3. Utilize free credit score services
Numerous websites and financial institutions offer free access to your credit score. Some of these services provide scores from one or more of the credit reporting agencies. Popular free credit score services include Credit Karma, Credit Sesame, and WalletHub. These platforms offer not only your credit score but also insights into your credit report and tips for improving your credit.
4. Check your credit card or bank statements
Some credit card companies and banks provide free access to your credit score to their customers. Check your monthly statements or log in to your online account to see if your bank offers this. If it does, you can usually get your current credit score in just a few clicks.
5. Sign up for credit monitoring services
Credit monitoring services like myFICO, Experian CreditWorks, and IdentityForce offer complete credit monitoring. These services also monitor your credit report and alert you to changes, including new accounts, inquiries, and potential fraud. A Brigit subscription also includes credit monitoring, along with a host of other useful credit and finance-related tools!

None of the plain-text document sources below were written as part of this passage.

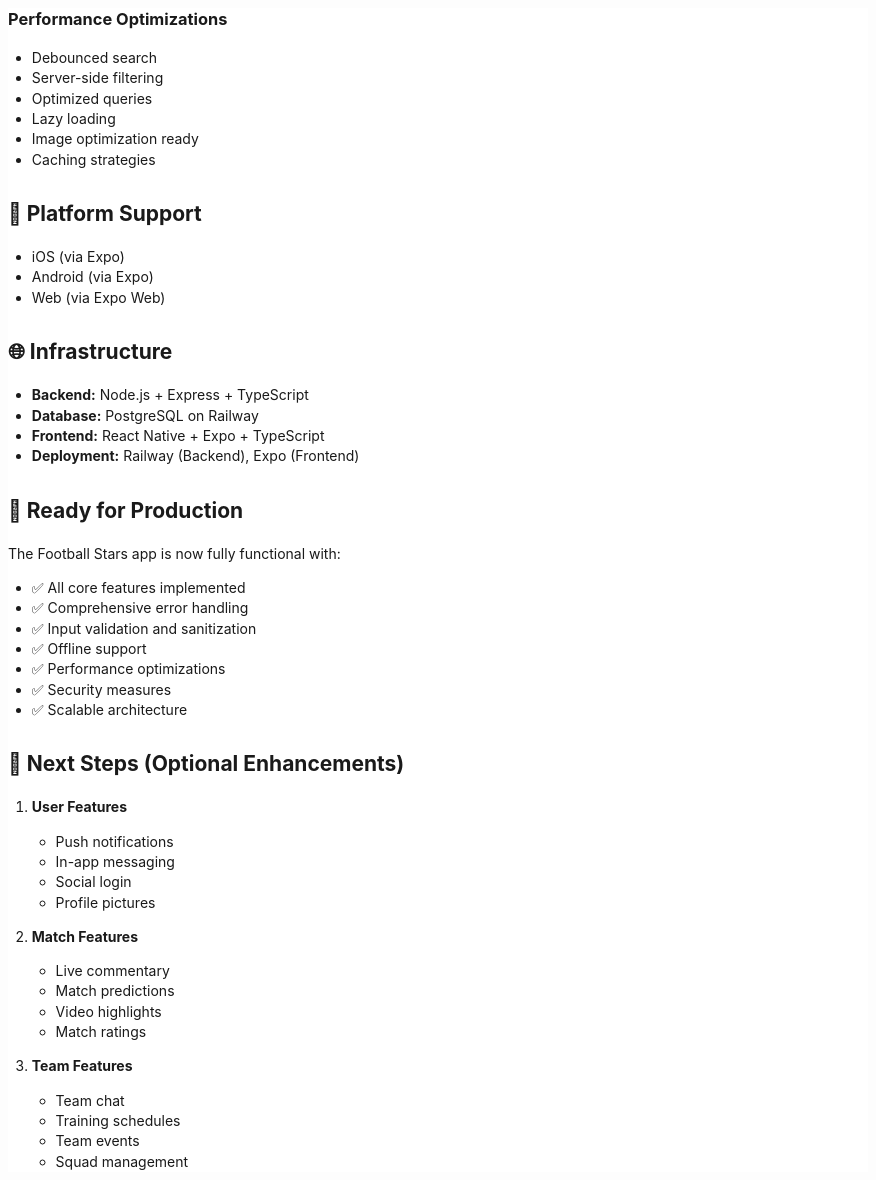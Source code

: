 ### Performance Optimizations
- Debounced search
- Server-side filtering
- Optimized queries
- Lazy loading
- Image optimization ready
- Caching strategies

## 📱 Platform Support
- iOS (via Expo)
- Android (via Expo)
- Web (via Expo Web)

## 🌐 Infrastructure
- **Backend:** Node.js + Express + TypeScript
- **Database:** PostgreSQL on Railway
- **Frontend:** React Native + Expo + TypeScript
- **Deployment:** Railway (Backend), Expo (Frontend)

## 🎯 Ready for Production

The Football Stars app is now fully functional with:
- ✅ All core features implemented
- ✅ Comprehensive error handling
- ✅ Input validation and sanitization
- ✅ Offline support
- ✅ Performance optimizations
- ✅ Security measures
- ✅ Scalable architecture

## 🚀 Next Steps (Optional Enhancements)

1. **User Features**
   - Push notifications
   - In-app messaging
   - Social login
   - Profile pictures

2. **Match Features**
   - Live commentary
   - Match predictions
   - Video highlights
   - Match ratings

3. **Team Features**
   - Team chat
   - Training schedules
   - Team events
   - Squad management
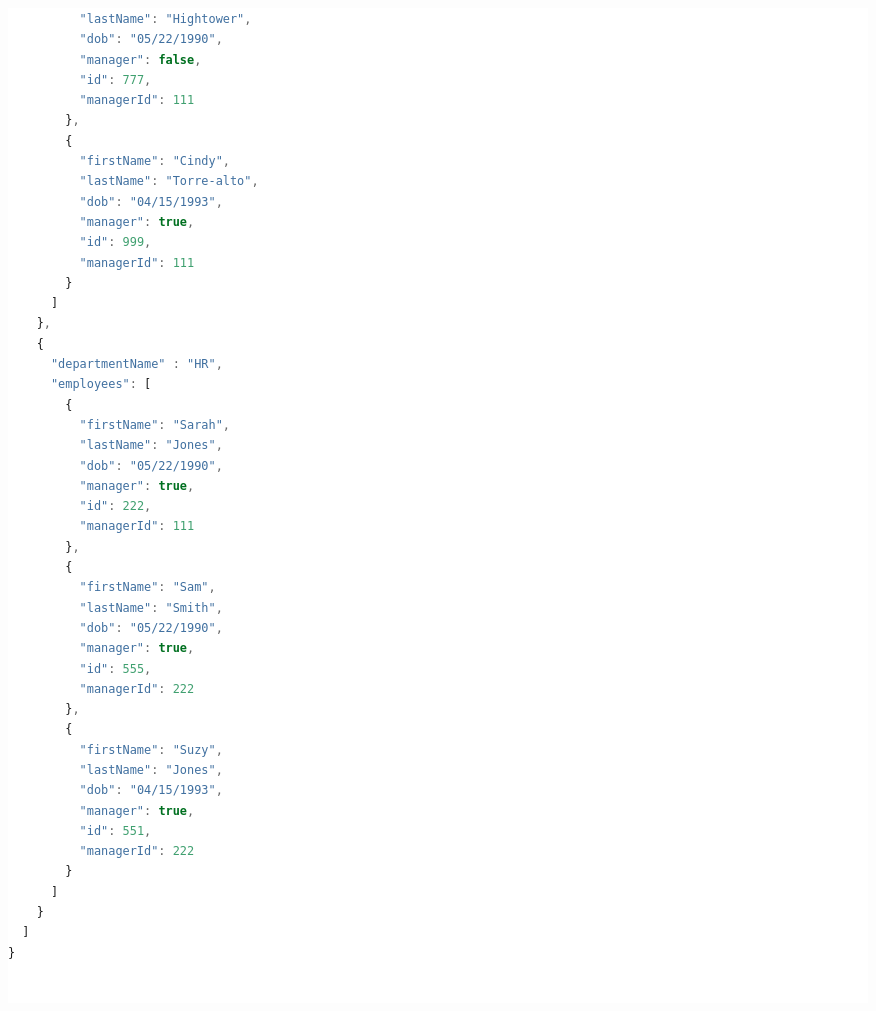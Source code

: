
 ```javascript
          "lastName": "Hightower",
          "dob": "05/22/1990",
          "manager": false,
          "id": 777,
          "managerId": 111
        },
        {
          "firstName": "Cindy",
          "lastName": "Torre-alto",
          "dob": "04/15/1993",
          "manager": true,
          "id": 999,
          "managerId": 111
        }
      ]
    },
    {
      "departmentName" : "HR",
      "employees": [
        {
          "firstName": "Sarah",
          "lastName": "Jones",
          "dob": "05/22/1990",
          "manager": true,
          "id": 222,
          "managerId": 111
        },
        {
          "firstName": "Sam",
          "lastName": "Smith",
          "dob": "05/22/1990",
          "manager": true,
          "id": 555,
          "managerId": 222
        },
        {
          "firstName": "Suzy",
          "lastName": "Jones",
          "dob": "04/15/1993",
          "manager": true,
          "id": 551,
          "managerId": 222
        }
      ]
    }
  ]
}




```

6. Contact your lender or credit card company
If you’ve recently applied for a loan or credit card, your lender or issuer may provide you with your credit score as part of the application process. If you’ve been approved for credit, it’s worth asking if they can provide you with your credit score, as they may have used it in their decision-making process.
7. Request a paid credit score
If you want to access your credit score more frequently than once a year, or get a more detailed report, you can buy it directly from the credit reporting agencies or from other reputable sources. Keep in mind that while free credit score services offer a helpful overview, paid services usually give you a more detailed analysis of your credit history and the things that affect your score. You can also track your score and check your credit report with a subscription to Brigit’s Finance Helper—which includes a whole lot of other financial and credit tools as well!
8. Beware of scams
When you’re checking your credit score, watch out for scams and phishing attempts. Always use reputable sources and official websites like AnnualCreditReport.com or the websites of the credit reporting agencies. Don’t click on links or provide personal information in response to emails or other messages claiming to offer free credit scores.
The bottom line: check your credit score regularly
Regularly checking your credit score allows you to stay informed about your creditworthiness and catch any errors or signs of identity theft. By using free or paid services, you can stay on top of your credit score and credit report. Monitoring your credit score can help you make informed financial decisions and keep your credit score healthy.